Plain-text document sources

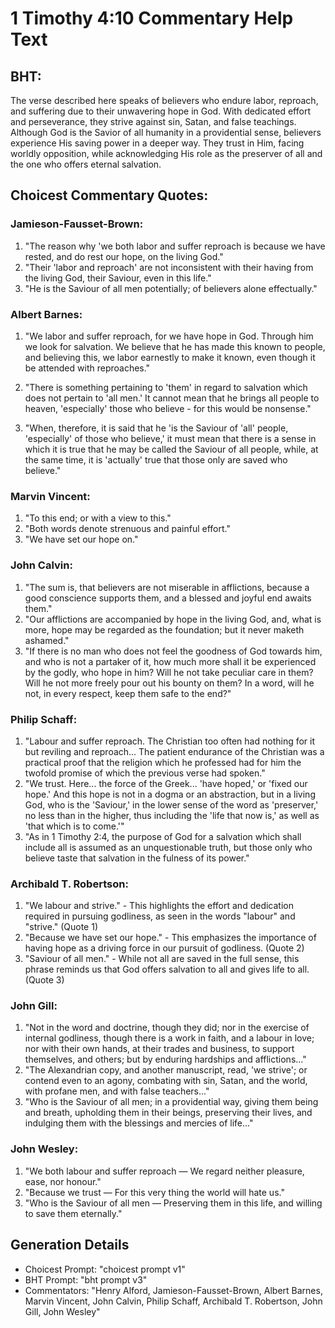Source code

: # 1 Timothy 4:10 Commentary Help Text

## BHT:
The verse described here speaks of believers who endure labor, reproach, and suffering due to their unwavering hope in God. With dedicated effort and perseverance, they strive against sin, Satan, and false teachings. Although God is the Savior of all humanity in a providential sense, believers experience His saving power in a deeper way. They trust in Him, facing worldly opposition, while acknowledging His role as the preserver of all and the one who offers eternal salvation.

## Choicest Commentary Quotes:
### Jamieson-Fausset-Brown:
1. "The reason why 'we both labor and suffer reproach is because we have rested, and do rest our hope, on the living God." 
2. "Their 'labor and reproach' are not inconsistent with their having from the living God, their Saviour, even in this life."
3. "He is the Saviour of all men potentially; of believers alone effectually."

### Albert Barnes:
1. "We labor and suffer reproach, for we have hope in God. Through him we look for salvation. We believe that he has made this known to people, and believing this, we labor earnestly to make it known, even though it be attended with reproaches."

2. "There is something pertaining to 'them' in regard to salvation which does not pertain to 'all men.' It cannot mean that he brings all people to heaven, 'especially' those who believe - for this would be nonsense."

3. "When, therefore, it is said that he 'is the Saviour of 'all' people, 'especially' of those who believe,' it must mean that there is a sense in which it is true that he may be called the Saviour of all people, while, at the same time, it is 'actually' true that those only are saved who believe."

### Marvin Vincent:
1. "To this end; or with a view to this."
2. "Both words denote strenuous and painful effort."
3. "We have set our hope on."

### John Calvin:
1. "The sum is, that believers are not miserable in afflictions, because a good conscience supports them, and a blessed and joyful end awaits them."
2. "Our afflictions are accompanied by hope in the living God, and, what is more, hope may be regarded as the foundation; but it never maketh ashamed."
3. "If there is no man who does not feel the goodness of God towards him, and who is not a partaker of it, how much more shall it be experienced by the godly, who hope in him? Will he not take peculiar care in them? Will he not more freely pour out his bounty on them? In a word, will he not, in every respect, keep them safe to the end?"

### Philip Schaff:
1. "Labour and suffer reproach. The Christian too often had nothing for it but reviling and reproach... The patient endurance of the Christian was a practical proof that the religion which he professed had for him the twofold promise of which the previous verse had spoken."
2. "We trust. Here... the force of the Greek... 'have hoped,' or 'fixed our hope.' And this hope is not in a dogma or an abstraction, but in a living God, who is the 'Saviour,' in the lower sense of the word as 'preserver,' no less than in the higher, thus including the 'life that now is,' as well as 'that which is to come.'"
3. "As in 1 Timothy 2:4, the purpose of God for a salvation which shall include all is assumed as an unquestionable truth, but those only who believe taste that salvation in the fulness of its power."

### Archibald T. Robertson:
1. "We labour and strive." - This highlights the effort and dedication required in pursuing godliness, as seen in the words "labour" and "strive." (Quote 1)
2. "Because we have set our hope." - This emphasizes the importance of having hope as a driving force in our pursuit of godliness. (Quote 2)
3. "Saviour of all men." - While not all are saved in the full sense, this phrase reminds us that God offers salvation to all and gives life to all. (Quote 3)

### John Gill:
1. "Not in the word and doctrine, though they did; nor in the exercise of internal godliness, though there is a work in faith, and a labour in love; nor with their own hands, at their trades and business, to support themselves, and others; but by enduring hardships and afflictions..."
2. "The Alexandrian copy, and another manuscript, read, 'we strive'; or contend even to an agony, combating with sin, Satan, and the world, with profane men, and with false teachers..."
3. "Who is the Saviour of all men; in a providential way, giving them being and breath, upholding them in their beings, preserving their lives, and indulging them with the blessings and mercies of life..."

### John Wesley:
1. "We both labour and suffer reproach — We regard neither pleasure, ease, nor honour."
2. "Because we trust — For this very thing the world will hate us."
3. "Who is the Saviour of all men — Preserving them in this life, and willing to save them eternally."


## Generation Details
- Choicest Prompt: "choicest prompt v1"
- BHT Prompt: "bht prompt v3"
- Commentators: "Henry Alford, Jamieson-Fausset-Brown, Albert Barnes, Marvin Vincent, John Calvin, Philip Schaff, Archibald T. Robertson, John Gill, John Wesley"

- **PROBLEM STATEMENT**
Your task is to set down every entry exactly, leaving out any picture it contains.

- **TASK RESPONSE**
Source code

: # 1 Timothy 4:10 Commentary Help Text

## BHT:
The verse described here speaks of believers who endure labor, reproach, and suffering due to their unwavering hope in God. With dedicated effort and perseverance, they strive against sin, Satan, and false teachings. Although God is the Savior of all humanity in a providential sense, believers experience His saving power in a deeper way. They trust in Him, facing worldly opposition, while acknowledging His role as the preserver of all and the one who offers eternal salvation.

## Choicest Commentary Quotes:
### Jamieson-Fausset-Brown:
1. "The reason why 'we both labor and suffer reproach is because we have rested, and do rest our hope, on the living God." 
2. "Their 'labor and reproach' are not inconsistent with their having from the living God, their Saviour, even in this life."
3. "He is the Saviour of all men potentially; of believers alone effectually."

### Albert Barnes:
1. "We labor and suffer reproach, for we have hope in God. Through him we look for salvation. We believe that he has made this known to people, and believing this, we labor earnestly to make it known, even though it be attended with reproaches."

2. "There is something pertaining to 'them' in regard to salvation which does not pertain to 'all men.' It cannot mean that he brings all people to heaven, 'especially' those who believe - for this would be nonsense."

3. "When, therefore, it is said that he 'is the Saviour of 'all' people, 'especially' of those who believe,' it must mean that there is a sense in which it is true that he may be called the Saviour of all people, while, at the same time, it is 'actually' true that those only are saved who believe."

### Marvin Vincent:
1. "To this end; or with a view to this."
2. "Both words denote strenuous and painful effort."
3. "We have set our hope on."

### John Calvin:
1. "The sum is, that believers are not miserable in afflictions, because a good conscience supports them, and a blessed and joyful end awaits them."
2. "Our afflictions are accompanied by hope in the living God, and, what is more, hope may be regarded as the foundation; but it never maketh ashamed."
3. "If there is no man who does not feel the goodness of God towards him, and who is not a partaker of it, how much more shall it be experienced by the godly, who hope in him? Will he not take peculiar care in them? Will he not more freely pour out his bounty on them? In a word, will he not, in every respect, keep them safe to the end?"

### Philip Schaff:
1. "Labour and suffer reproach. The Christian too often had nothing for it but reviling and reproach... The patient endurance of the Christian was a practical proof that the religion which he professed had for him the twofold promise of which the previous verse had spoken."
2. "We trust. Here... the force of the Greek... 'have hoped,' or 'fixed our hope.' And this hope is not in a dogma or an abstraction, but in a living God, who is the 'Saviour,' in the lower sense of the word as 'preserver,' no less than in the higher, thus including the 'life that now is,' as well as 'that which is to come.'"
3. "As in 1 Timothy 2:4, the purpose of God for a salvation which shall include all is assumed as an unquestionable truth, but those only who believe taste that salvation in the fulness of its power."

### Archibald T. Robertson:
1. "We labour and strive." - This highlights the effort and dedication required in pursuing godliness, as seen in the words "labour" and "strive." (Quote 1)
2. "Because we have set our hope." - This emphasizes the importance of having hope as a driving force in our pursuit of godliness. (Quote 2)
3. "Saviour of all men." - While not all are saved in the full sense, this phrase reminds us that God offers salvation to all and gives life to all. (Quote 3)

### John Gill:
1. "Not in the word and doctrine, though they did; nor in the exercise of internal godliness, though there is a work in faith, and a labour in love; nor with their own hands, at their trades and business, to support themselves, and others; but by enduring hardships and afflictions..."
2. "The Alexandrian copy, and another manuscript, read, 'we strive'; or contend even to an agony, combating with sin, Satan, and the world, with profane men, and with false teachers..."
3. "Who is the Saviour of all men; in a providential way, giving them being and breath, upholding them in their beings, preserving their lives, and indulging them with the blessings and mercies of life..."

### John Wesley:
1. "We both labour and suffer reproach — We regard neither pleasure, ease, nor honour."
2. "Because we trust — For this very thing the world will hate us."
3. "Who is the Saviour of all men — Preserving them in this life, and willing to save them eternally."


## Generation Details
- Choicest Prompt: "choicest prompt v1"
- BHT Prompt: "bht prompt v3"
- Commentators: "Henry Alford, Jamieson-Fausset-Brown, Albert Barnes, Marvin Vincent, John Calvin, Philip Schaff, Archibald T. Robertson, John Gill, John Wesley"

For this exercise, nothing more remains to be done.